The current workflow is the following:
// JAVASC
// get the element containing generated SVG
var svg = document.getElementById("chart-container");
// Extract the data as SVG text string
var svg_xml = (new XMLSerializer).serializeToString(svg);
// Submit the <FORM> to the server.
var form = document.getElementById("svgform");
form['output_format'].value = output_format; // can be either "pdf" or "png"
form['data'].value = svg_xml ;
form.submit();
The FORM element is a hidden form, used to POST the data:
<form id="svgform" method="post" action="conversion.php">
<input type="hidden" id="output_format" name="output_format" value="">
<input type="hidden" id="data" name="data" value="">
</form>
The PHP file saves the provided SVG data as a temporary file:
// check for valid session, etc - omitted for brevity
$xmldat = $_POST['data']; // serialized XML representing the SVG element
if(simplexml_load_string($xmldat)===FALSE) { die; } // reject invalid XML
$fileformat = $_POST['output_format']; // chosen format for output; PNG or PDF
if ($fileformat != "pdf" && $fileformat != "png" ){ die; } // limited options for format
$fileformat = escapeshellarg($fileformat); // escape shell arguments that might have snuck in
// generate temporary file names with tempnam() - omitted for brevity
$handle = fopen($infile, "w");
fwrite($handle, $xmldat);
fclose($handle);
A conversion utility is run which reads the temporary file ($infile) and creates a new file ($outfile) in the specified $fileformat (PDF or PNG). The resulting new file is then returned to the browser, and the temporary files are deleted:
// headers etc generated - omitted for brevity
readfile($outfile);
unlink($infile); // delete temporary infile
unlink($outfile); // delete temporary outfile
I have investigated converting the SVG to a PNG using JavaScript (canvg(), then toDataURL, then document.write), and may use this for generating the PNGs, but it doesn't allow for conversion to PDF.
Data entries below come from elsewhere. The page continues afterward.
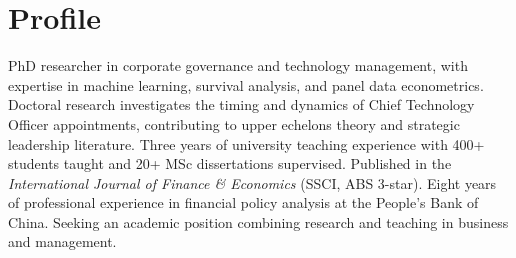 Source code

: \section{Profile}
PhD researcher in corporate governance and technology management, with expertise in machine learning, survival analysis, and panel data econometrics. Doctoral research investigates the timing and dynamics of Chief Technology Officer appointments, contributing to upper echelons theory and strategic leadership literature. Three years of university teaching experience with 400+ students taught and 20+ MSc dissertations supervised. Published in the \textit{International Journal of Finance \& Economics} (SSCI, ABS 3-star). Eight years of professional experience in financial policy analysis at the People's Bank of China. Seeking an academic position combining research and teaching in business and management.
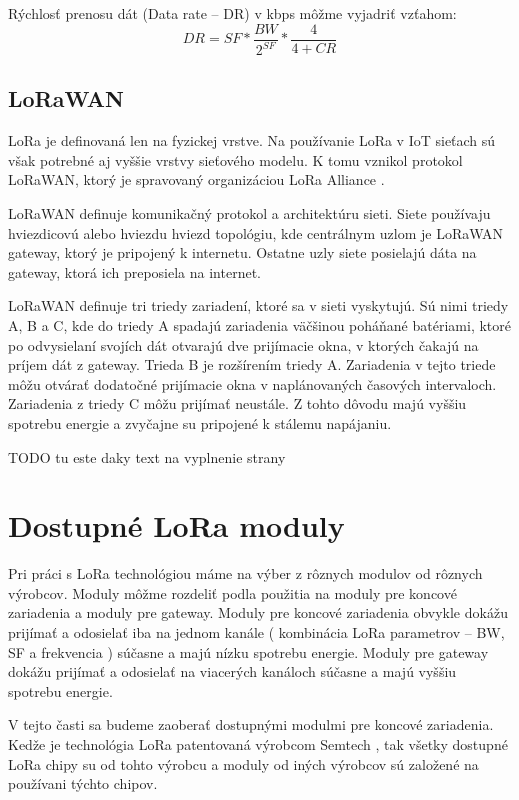 \documentclass[slovak,master]{diploma}
\begin{document}
Rýchlosť prenosu dát (Data rate -- DR) v kbps môžme vyjadriť vzťahom:
\begin{equation}
  DR = SF * \frac{BW}{2^{SF}} * \frac{4}{4+CR}
\end{equation}

\section{LoRaWAN}
LoRa je definovaná len na fyzickej vrstve. Na používanie LoRa v IoT sieťach sú však potrebné aj vyššie vrstvy sieťového modelu.
K tomu vznikol protokol LoRaWAN, ktorý je spravovaný organizáciou LoRa Alliance \cite{lora}.

LoRaWAN definuje komunikačný protokol a architektúru sieti. Siete používaju hviezdicovú alebo hviezdu hviezd topológiu, kde 
centrálnym uzlom je LoRaWAN gateway, ktorý je pripojený k internetu. Ostatne uzly siete posielajú dáta na gateway, ktorá ich preposiela na internet.

LoRaWAN definuje tri triedy zariadení, ktoré sa v sieti vyskytujú. Sú nimi triedy A, B a C, kde do triedy A spadajú zariadenia 
väčšinou poháňané batériami, ktoré po odvysielaní svojích dát otvarajú dve prijímacie okna, v ktorých čakajú na príjem dát z gateway.
Trieda B je rozšírením triedy A. Zariadenia v tejto triede môžu otvárať dodatočné prijímacie okna v naplánovaných časových intervaloch.
Zariadenia z triedy C môžu prijímať neustále. Z tohto dôvodu majú vyššiu spotrebu energie a zvyčajne su pripojené k stálemu napájaniu.

TODO tu este daky text na vyplnenie strany

\chapter{Dostupné LoRa moduly }
Pri práci s LoRa technológiou máme na výber z rôznych modulov od rôznych výrobcov.
Moduly môžme rozdeliť podla použitia na moduly pre koncové zariadenia a moduly pre gateway.
Moduly pre koncové zariadenia obvykle dokážu prijímať a odosielať iba na jednom kanále ( kombinácia LoRa parametrov --  BW, SF a frekvencia ) súčasne a majú 
nízku spotrebu energie. Moduly pre gateway dokážu prijímať a odosielať na viacerých kanáloch súčasne a majú vyššiu spotrebu energie.

V tejto časti sa budeme zaoberať dostupnými modulmi pre koncové zariadenia.
Kedže je technológia LoRa patentovaná výrobcom Semtech \cite{semtech}, tak všetky dostupné LoRa chipy su od tohto výrobcu a moduly od iných výrobcov 
sú založené na používani týchto chipov.
\end{document}
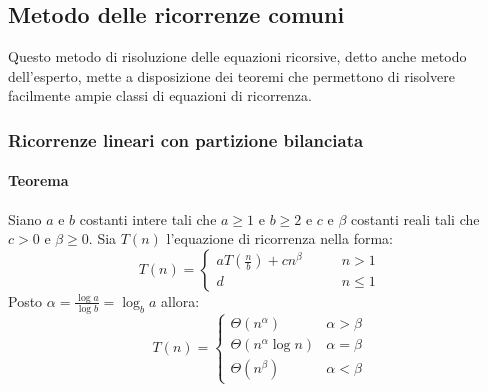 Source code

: \subsection{Metodo delle ricorrenze comuni}
Questo metodo di risoluzione delle equazioni ricorsive, detto anche metodo dell'esperto, mette a disposizione dei teoremi che permettono di risolvere 
facilmente ampie classi di equazioni di ricorrenza.
\subsubsection{Ricorrenze lineari con partizione bilanciata}
\paragraph{Teorema}
Siano $a$ e $b$ costanti intere tali che $a\ge 1$ e $b\ge 2$ e $c$ e $\beta$ costanti reali tali che $c>0$ e $\beta\ge 0$. Sia $T(n)$ l'equazione di 
ricorrenza nella forma:
\begin{equation*}
T(n)=
\begin{cases}
aT(\frac{n}{b})+cn^\beta\quad\quad & n>1\\
d & n\le 1
\end{cases}
\end{equation*}
Posto $\alpha=\frac{\log a}{\log b}=\log_b a$ allora:
\begin{equation*}
T(n)=
\begin{cases}
\Theta(n^\alpha) \quad\quad & \alpha>\beta\\ 
\Theta(n^\alpha\log n) & \alpha=\beta\\ 
\Theta(n^\beta) & \alpha<\beta
\end{cases}
\end{equation*}

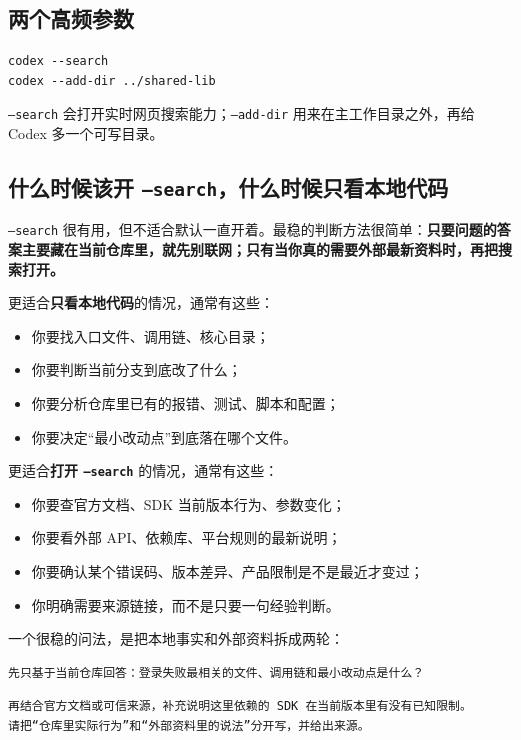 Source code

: \documentclass[UTF8,a4paper,12pt]{ctexart}
\begin{document}
\subsection{两个高频参数}

\begin{lstlisting}[style=cli]
codex --search
codex --add-dir ../shared-lib
\end{lstlisting}

\texttt{--search} 会打开实时网页搜索能力；\texttt{--add-dir} 用来在主工作目录之外，再给 Codex 多一个可写目录。

\subsection{什么时候该开 \texttt{--search}，什么时候只看本地代码}

\texttt{--search} 很有用，但不适合默认一直开着。最稳的判断方法很简单：\textbf{只要问题的答案主要藏在当前仓库里，就先别联网；只有当你真的需要外部最新资料时，再把搜索打开。}

更适合\textbf{只看本地代码}的情况，通常有这些：
\begin{itemize}
  \item 你要找入口文件、调用链、核心目录；
  \item 你要判断当前分支到底改了什么；
  \item 你要分析仓库里已有的报错、测试、脚本和配置；
  \item 你要决定“最小改动点”到底落在哪个文件。
\end{itemize}

更适合\textbf{打开 \texttt{--search}} 的情况，通常有这些：
\begin{itemize}
  \item 你要查官方文档、SDK 当前版本行为、参数变化；
  \item 你要看外部 API、依赖库、平台规则的最新说明；
  \item 你要确认某个错误码、版本差异、产品限制是不是最近才变过；
  \item 你明确需要来源链接，而不是只要一句经验判断。
\end{itemize}

一个很稳的问法，是把本地事实和外部资料拆成两轮：

\begin{lstlisting}[style=prompt]
先只基于当前仓库回答：登录失败最相关的文件、调用链和最小改动点是什么？
\end{lstlisting}

\begin{lstlisting}[style=prompt]
再结合官方文档或可信来源，补充说明这里依赖的 SDK 在当前版本里有没有已知限制。
请把“仓库里实际行为”和“外部资料里的说法”分开写，并给出来源。
\end{lstlisting}
\end{document}
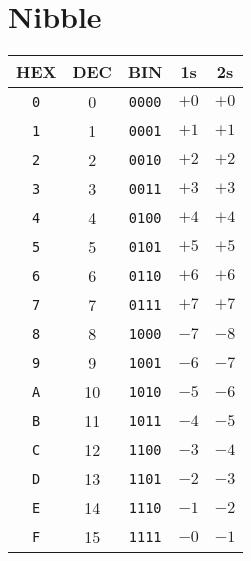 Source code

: \section*{Nibble}
\centering
\begin{tabular}[t]{ccccc}
    \toprule
    HEX        & DEC & BIN           & 1s   & 2s   \\
    \midrule
    \texttt{0} & 0   & \texttt{0000} & $+0$ & $+0$ \\
    \texttt{1} & 1   & \texttt{0001} & $+1$ & $+1$ \\
    \texttt{2} & 2   & \texttt{0010} & $+2$ & $+2$ \\
    \texttt{3} & 3   & \texttt{0011} & $+3$ & $+3$ \\
    \texttt{4} & 4   & \texttt{0100} & $+4$ & $+4$ \\
    \texttt{5} & 5   & \texttt{0101} & $+5$ & $+5$ \\
    \texttt{6} & 6   & \texttt{0110} & $+6$ & $+6$ \\
    \texttt{7} & 7   & \texttt{0111} & $+7$ & $+7$ \\
    \texttt{8} & 8   & \texttt{1000} & $-7$ & $-8$ \\
    \texttt{9} & 9   & \texttt{1001} & $-6$ & $-7$ \\
    \texttt{A} & 10  & \texttt{1010} & $-5$ & $-6$ \\
    \texttt{B} & 11  & \texttt{1011} & $-4$ & $-5$ \\
    \texttt{C} & 12  & \texttt{1100} & $-3$ & $-4$ \\
    \texttt{D} & 13  & \texttt{1101} & $-2$ & $-3$ \\
    \texttt{E} & 14  & \texttt{1110} & $-1$ & $-2$ \\
    \texttt{F} & 15  & \texttt{1111} & $-0$ & $-1$ \\
    \bottomrule
\end{tabular}
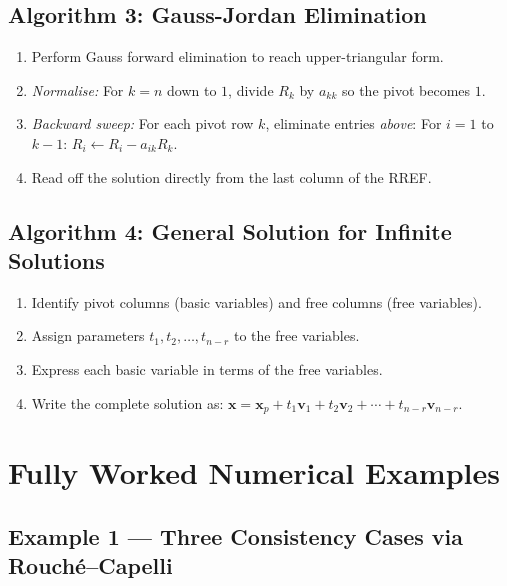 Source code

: \documentclass[12pt,a4paper]{article}
\begin{document}
\subsection*{Algorithm 3: Gauss-Jordan Elimination}

\begin{enumerate}[leftmargin=2em,label=\textbf{Step \arabic*.}]
  \item Perform Gauss forward elimination to reach upper-triangular form.
  \item \textit{Normalise:} For $k = n$ down to $1$, divide $R_k$ by $a_{kk}$ so the pivot becomes $1$.
  \item \textit{Backward sweep:} For each pivot row $k$, eliminate entries \textit{above}:
        For $i = 1$ to $k-1$: $R_i \leftarrow R_i - a_{ik} R_k$.
  \item Read off the solution directly from the last column of the RREF.
\end{enumerate}

\subsection*{Algorithm 4: General Solution for Infinite Solutions}

\begin{enumerate}[leftmargin=2em,label=\textbf{Step \arabic*.}]
  \item Identify pivot columns (basic variables) and free columns (free variables).
  \item Assign parameters $t_1, t_2, \ldots, t_{n-r}$ to the free variables.
  \item Express each basic variable in terms of the free variables.
  \item Write the complete solution as:
        $\mathbf{x} = \mathbf{x}_p + t_1 \mathbf{v}_1 + t_2 \mathbf{v}_2 + \cdots + t_{n-r} \mathbf{v}_{n-r}$.
\end{enumerate}

\section{Fully Worked Numerical Examples}

\subsection*{Example 1 --- Three Consistency Cases via Rouch\'{e}--Capelli}
\end{document}
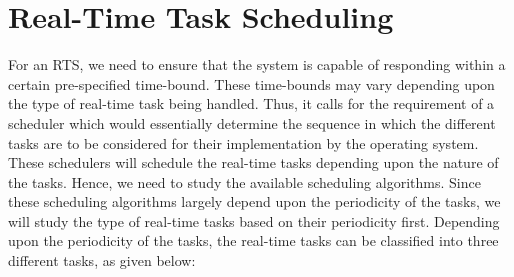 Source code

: \documentclass[12pt]{report}
\begin{document}
\chapter{Real-Time Task Scheduling}
For an RTS, we need to ensure that the system is capable of responding within a certain pre-specified time-bound. These time-bounds may vary depending upon the type of real-time task being handled. Thus, it calls for the requirement of a scheduler which would essentially determine the sequence in which the different tasks are to be considered for their implementation by the operating system. These schedulers will schedule the real-time tasks depending upon the nature of the tasks. Hence, we need to study the available scheduling algorithms. Since these scheduling algorithms largely depend upon the periodicity of the tasks, we will study the type of real-time tasks based on their periodicity first. Depending upon the periodicity of the tasks, the real-time tasks can be classified into three different tasks, as given below:
\end{document}
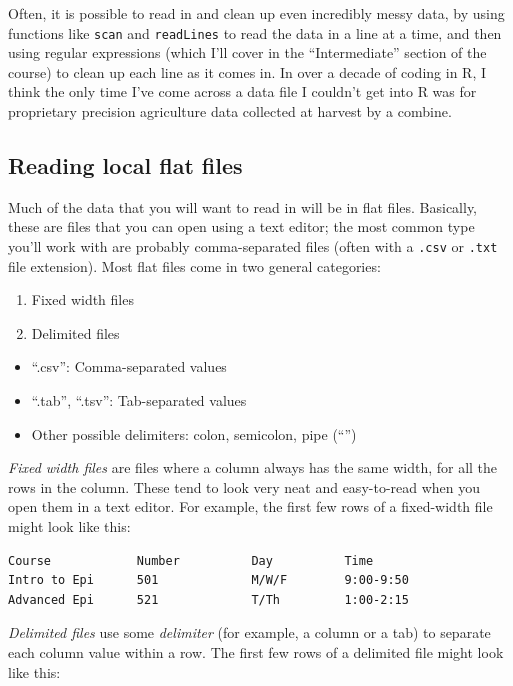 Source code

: \documentclass[]{book}
\providecommand{\tightlist}{%
  \setlength{\itemsep}{0pt}\setlength{\parskip}{0pt}}
\begin{document}
Often, it is possible to read in and clean up even incredibly messy
data, by using functions like \texttt{scan} and \texttt{readLines} to
read the data in a line at a time, and then using regular expressions
(which I'll cover in the ``Intermediate'' section of the course) to
clean up each line as it comes in. In over a decade of coding in R, I
think the only time I've come across a data file I couldn't get into R
was for proprietary precision agriculture data collected at harvest by a
combine.

\subsection{Reading local flat files}\label{reading-local-flat-files}

Much of the data that you will want to read in will be in flat files.
Basically, these are files that you can open using a text editor; the
most common type you'll work with are probably comma-separated files
(often with a \texttt{.csv} or \texttt{.txt} file extension). Most flat
files come in two general categories:

\begin{enumerate}
\def\labelenumi{\arabic{enumi}.}
\item
  Fixed width files
\item
  Delimited files
\end{enumerate}

\begin{itemize}
\tightlist
\item
  ``.csv'': Comma-separated values
\item
  ``.tab'', ``.tsv'': Tab-separated values
\item
  Other possible delimiters: colon, semicolon, pipe (``\textbar{}'')
\end{itemize}

\emph{Fixed width files} are files where a column always has the same
width, for all the rows in the column. These tend to look very neat and
easy-to-read when you open them in a text editor. For example, the first
few rows of a fixed-width file might look like this:

\begin{verbatim}
Course            Number          Day          Time
Intro to Epi      501             M/W/F        9:00-9:50
Advanced Epi      521             T/Th         1:00-2:15
\end{verbatim}

\emph{Delimited files} use some \emph{delimiter} (for example, a column
or a tab) to separate each column value within a row. The first few rows
of a delimited file might look like this:
\end{document}
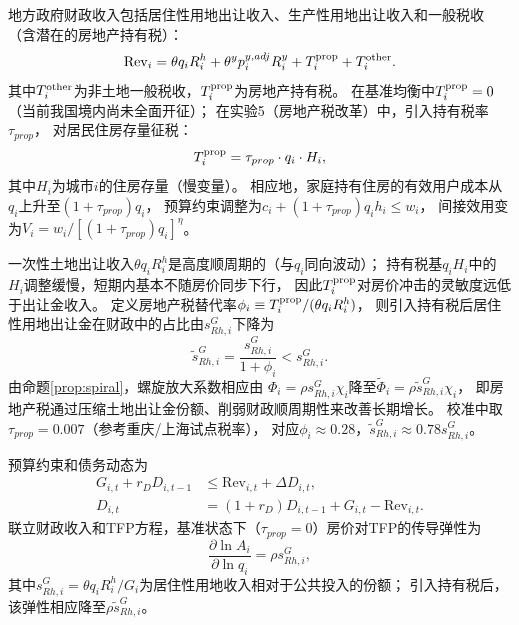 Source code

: \documentclass[UTF8,a4paper,12pt]{ctexart}
\theoremstyle{plain}
\theoremstyle{definition}
\theoremstyle{remark}
\newcommand{\Ry}{R^{y}}
\newcommand{\Rh}{R^{h}}
\begin{document}
地方政府财政收入包括居住性用地出让收入、生产性用地出让收入和一般税收
（含潜在的房地产持有税）：
\begin{equation}
  \text{Rev}_i=\theta q_i\Rh_i+\theta^y p_i^{y,adj}\Ry_i+T_i^{\rm prop}+T_i^{\rm other}.
  \label{eq:revenue}
\end{equation}
其中$T_i^{\rm other}$为非土地一般税收，$T_i^{\rm prop}$为房地产持有税。
在基准均衡中$T_i^{\rm prop}=0$（当前我国境内尚未全面开征）；
在实验5（房地产税改革）中，引入持有税率$\tau_{prop}$，
对居民住房存量征税：
\begin{equation}
  T_i^{\rm prop}=\tau_{prop}\cdot q_i\cdot H_i,
  \label{eq:prop_tax}
\end{equation}
其中$H_i$为城市$i$的住房存量（慢变量）。
相应地，家庭持有住房的有效用户成本从$q_i$上升至$(1+\tau_{prop})q_i$，
预算约束调整为$c_i+(1+\tau_{prop})q_i h_i\leq w_i$，
间接效用变为$V_i=w_i/[(1+\tau_{prop})q_i]^\eta$。

一次性土地出让收入$\theta q_i\Rh_i$是高度顺周期的（与$q_i$同向波动）；
持有税基$q_i H_i$中的$H_i$调整缓慢，短期内基本不随房价同步下行，
因此$T_i^{\rm prop}$对房价冲击的灵敏度远低于出让金收入。
定义房地产税替代率$\phi_i\equiv T_i^{\rm prop}/(\theta q_i\Rh_i)$，
则引入持有税后居住性用地出让金在财政中的占比由$s_{Rh,i}^G$下降为
\begin{equation}
  \tilde{s}_{Rh,i}^G = \frac{s_{Rh,i}^G}{1+\phi_i} < s_{Rh,i}^G.
  \label{eq:prop_tax_share}
\end{equation}
由命题\ref{prop:spiral}，螺旋放大系数相应由
$\Phi_i=\rho s_{Rh,i}^G\chi_i$降至$\tilde{\Phi}_i=\rho\tilde{s}_{Rh,i}^G\chi_i$，
即房地产税通过压缩土地出让金份额、削弱财政顺周期性来改善长期增长。
校准中取$\tau_{prop}=0.007$（参考重庆/上海试点税率），
对应$\phi_i\approx 0.28$，$\tilde{s}_{Rh,i}^G\approx 0.78 s_{Rh,i}^G$。

预算约束和债务动态为
\begin{align}
  G_{i,t}+r_DD_{i,t-1}&\leq \text{Rev}_{i,t}+\Delta D_{i,t},
  \label{eq:gov_budget}\\
  D_{i,t}&=(1+r_D)D_{i,t-1}+G_{i,t}-\text{Rev}_{i,t}.
  \label{eq:debt}
\end{align}
联立财政收入和TFP方程，基准状态下（$\tau_{prop}=0$）房价对TFP的传导弹性为
\begin{equation}
  \frac{\partial\ln A_i}{\partial\ln q_i}=\rho s_{Rh,i}^G,
  \label{eq:tfp_q_elas}
\end{equation}
其中$s_{Rh,i}^G=\theta q_i\Rh_i/G_i$为居住性用地收入相对于公共投入的份额；
引入持有税后，该弹性相应降至$\rho\tilde{s}_{Rh,i}^G$。
\end{document}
So: How can I best sanitize or filter the SVG data which is provided to conversion.php, before it's written to a file? What's the current state of SVG sanitization? What's available within PHP? Should I go with a whitelist-based approach to sanitizing the SVG data provided to conversion.php, or is there a better way?
(I do not know XSLT, though I could try to learn it; I hope to keep the sanitization within PHP as much as possible. Using Windows Server 2008, so any solutions that use external tools would need to be available within that ecosystem.)